• 129
    2020-2021 sezonunda şu an açık ara şampiyonluğa yürümüyor olmamızın sebebidir. ben sağdan sola soldan sağa paslar görmek istemiyorum artık. hızlı, ani akınlar ve önde basan takım görmek istiyorum. bu yavaş pas futbolu yüzünden kaç maç kilidi açmakta zorlandık, rakibe pozisyon hatta gol verdik, kırmızı kartlar yedik paslaşırken kaptırılan toplar yüzünden.
    ez cümle ben bu terimball'u değil 96-2000 arası terim'in önderliğini yaptığı o baskılı, presli hızlı futbolu istiyorum.
  • 83
    tamamen bizim taraftarın uydurduğu oyundur. fatih terim'in geçmiş başarılarına saygı duyuyorum. ama bu dönem geldiğinden beri bir planı yok. 3.5 sene olmuş, top falan oynatmıyor.

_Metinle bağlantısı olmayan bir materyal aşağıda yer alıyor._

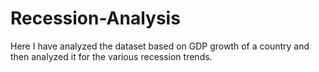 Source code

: # Recession-Analysis
Here I have analyzed the dataset based on GDP growth of a country and then analyzed it for the various recession trends. 
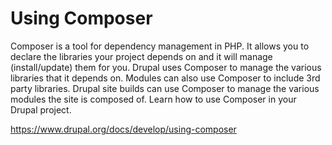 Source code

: # Using Composer
Composer is a tool for dependency management in PHP. It allows you to declare the libraries your project depends on and it will manage (install/update) them for you. Drupal uses Composer to manage the various libraries that it depends on. Modules can also use Composer to include 3rd party libraries. Drupal site builds can use Composer to manage the various modules the site is composed of. Learn how to use Composer in your Drupal project.

https://www.drupal.org/docs/develop/using-composer
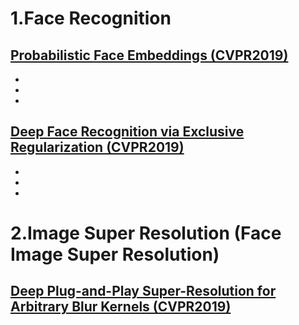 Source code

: # 1.Face Recognition
## [Probabilistic Face Embeddings (CVPR2019)](FaceRecognition/Probabilistic_Face_Embeddings.pdf)
- 
-
-

## [Deep Face Recognition via Exclusive Regularization (CVPR2019)](FaceRecognition/Deep_Face_Recognition_via_Exclusive_Regularization.pdf)
-
-
-

# 2.Image Super Resolution (Face Image Super Resolution)
## [Deep Plug-and-Play Super-Resolution for Arbitrary Blur Kernels (CVPR2019)](SuperResolution/Deep_Plug-and-Play_Super-Resolution_for_Arbitrary_Blur_Kernels.pdf)

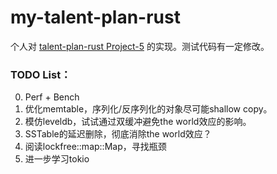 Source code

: # my-talent-plan-rust

个人对 [talent-plan-rust Project-5](https://github.com/pingcap/talent-plan/tree/master/courses/rust/projects/project-5
) 的实现。测试代码有一定修改。

### TODO List：
0. Perf + Bench
1. 优化memtable，序列化/反序列化的对象尽可能shallow copy。
2. 模仿leveldb，试试通过双缓冲避免the world效应的影响。
3. SSTable的延迟删除，彻底消除the world效应？
4. 阅读lockfree::map::Map，寻找瓶颈
5. 进一步学习tokio
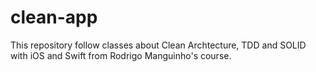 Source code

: # clean-app
This repository follow classes about Clean Archtecture, TDD and SOLID with iOS and Swift from Rodrigo Manguinho's course.


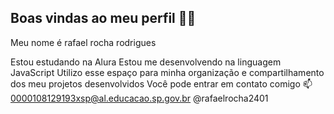 ## Boas vindas ao meu perfil 💙💙
Meu nome é rafael rocha rodrigues

Estou estudando na Alura
Estou me desenvolvendo na linguagem JavaScript
Utilizo esse espaço para minha organização e compartilhamento dos meu projetos desenvolvidos
Você pode entrar em contato comigo 📫
0000108129193xsp@al.educacao.sp.gov.br
@rafaelrocha2401


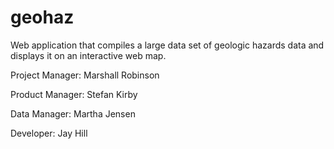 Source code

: # geohaz
Web application that compiles a large data set of geologic hazards data and displays it on an interactive web map.

Project Manager: Marshall Robinson

Product Manager: Stefan Kirby

Data Manager: Martha Jensen

Developer: Jay Hill
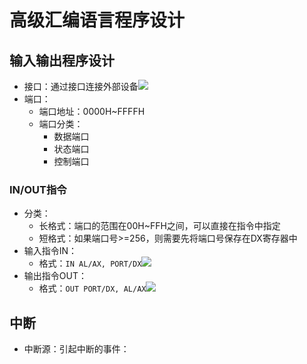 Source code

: # 高级汇编语言程序设计
## 输入输出程序设计
- 接口：通过接口连接外部设备![](https://jiunian-pic-1310185536.cos.ap-nanjing.myqcloud.com/picgo%2F20230301175106.png)
- 端口：
	- 端口地址：0000H~FFFFH
	- 端口分类：
		- 数据端口
		- 状态端口
		- 控制端口

### IN/OUT指令
- 分类：
	- 长格式：端口的范围在00H~FFH之间，可以直接在指令中指定
	- 短格式：如果端口号>=256，则需要先将端口号保存在DX寄存器中
- 输入指令IN：
	- 格式：`IN AL/AX, PORT/DX`![](https://jiunian-pic-1310185536.cos.ap-nanjing.myqcloud.com/picgo%2F20230301175352.png)
- 输出指令OUT：
	- 格式：`OUT PORT/DX, AL/AX`![](https://jiunian-pic-1310185536.cos.ap-nanjing.myqcloud.com/picgo%2F20230301175428.png)

## 中断
- 中断源：引起中断的事件： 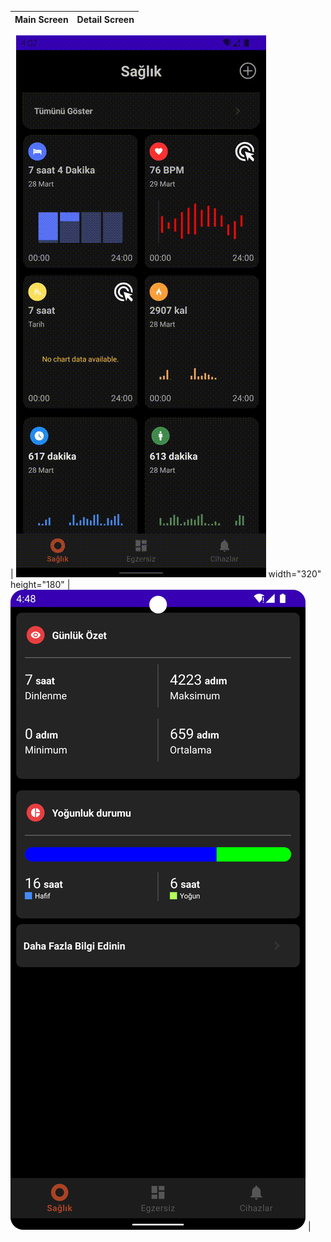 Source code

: <div id="top"></div>
 
| Main Screen | Detail Screen |
|:-:|:-:|

| ![1](images/main_screen.gif) width="320" height="180" | ![2](images/detail_screen.png) |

    lucescu ve hamza hamzaoğlu'nu sampiyonluga ragmen yolladı galatasaray. terim'in adı yetiyor ama hoca kendisine verilen krediyi cok fena harciyor. ben baskan olsam esasli bir hesaba cekerim hocayi artik. kadro ligin en iyisi. ezip gecmemiz gerek ama en azindan sacma sapan bir oyun izlemememiz lazim, abuk sabuk puanlar kaybetmememiz lazim. burada su olsa bu olsa demeyecegim, ama su kadro simdiye en az 7-8 puan fark atmis olmaliydi.
  • 15
    demekki öyle çok kariyerli oyuncular olmadan büyük bütçeli takım kurmadan da türkiye seviyesinde gayet yeterli bir takım olusturulabilirmiş. üzgünüm ama şu bir kaç haftalık performans bunu suratımıza bir tokat aşketmek vesilesiyle göstermiştir. bugün oynayamayan oyuncularımızın maliyeti ile oynayan oyuncularımızın ederi arasındaki farkı düşündükçe kederlere gark oluyorum.
  • 25
    beklerle karşı takım savunmasını olabildiğince genişletip, mümkün olduğunca çok adamı ceza sahasına sokuyoruz. akan oyunda bazen ceza sahasında 6 oyuncumuz bulunuyor. bu da bizi hücum varyasyonlarında çok çeşitli ve sanki öngörülemez bir yapıya büründüyor. izlemesi çok keyifli. tek sıkıntım kontralar. atak sonlandırmazsak başımıza dert açabilir.
  • 6
    fatih hoca'nın bence pep guardiola ve özellikle maurizio sarri'den esinlenip kafasında kurduğu oyun. şimdiye kadar üst seviyelerde oynatamasa da ocak 2020-mart 2020 arasında ligde başarıyla uygulamayı başardık bu oyunu. hocanın oynatmaya çalıştığı, bizim de (biraz da doğmamış çocuğa don biçerek) "terimball" şeklinde adlandırdığımız oyunun temel özelliklerine bakacak olursak;

    a) sahaya dizilişimiz 4-1-4-1 asimetrik. hocanın bizdeki 1. döneminden beri mükemmelleştirmeye çalıştığı bir diziliş. sözlüğümüzün değerli yazarlarından kaideyi taciz eden istisna (bkz: #2360690) entry'sinde detaylıca açıklıyor 4-1-4-1 asimetrik'i.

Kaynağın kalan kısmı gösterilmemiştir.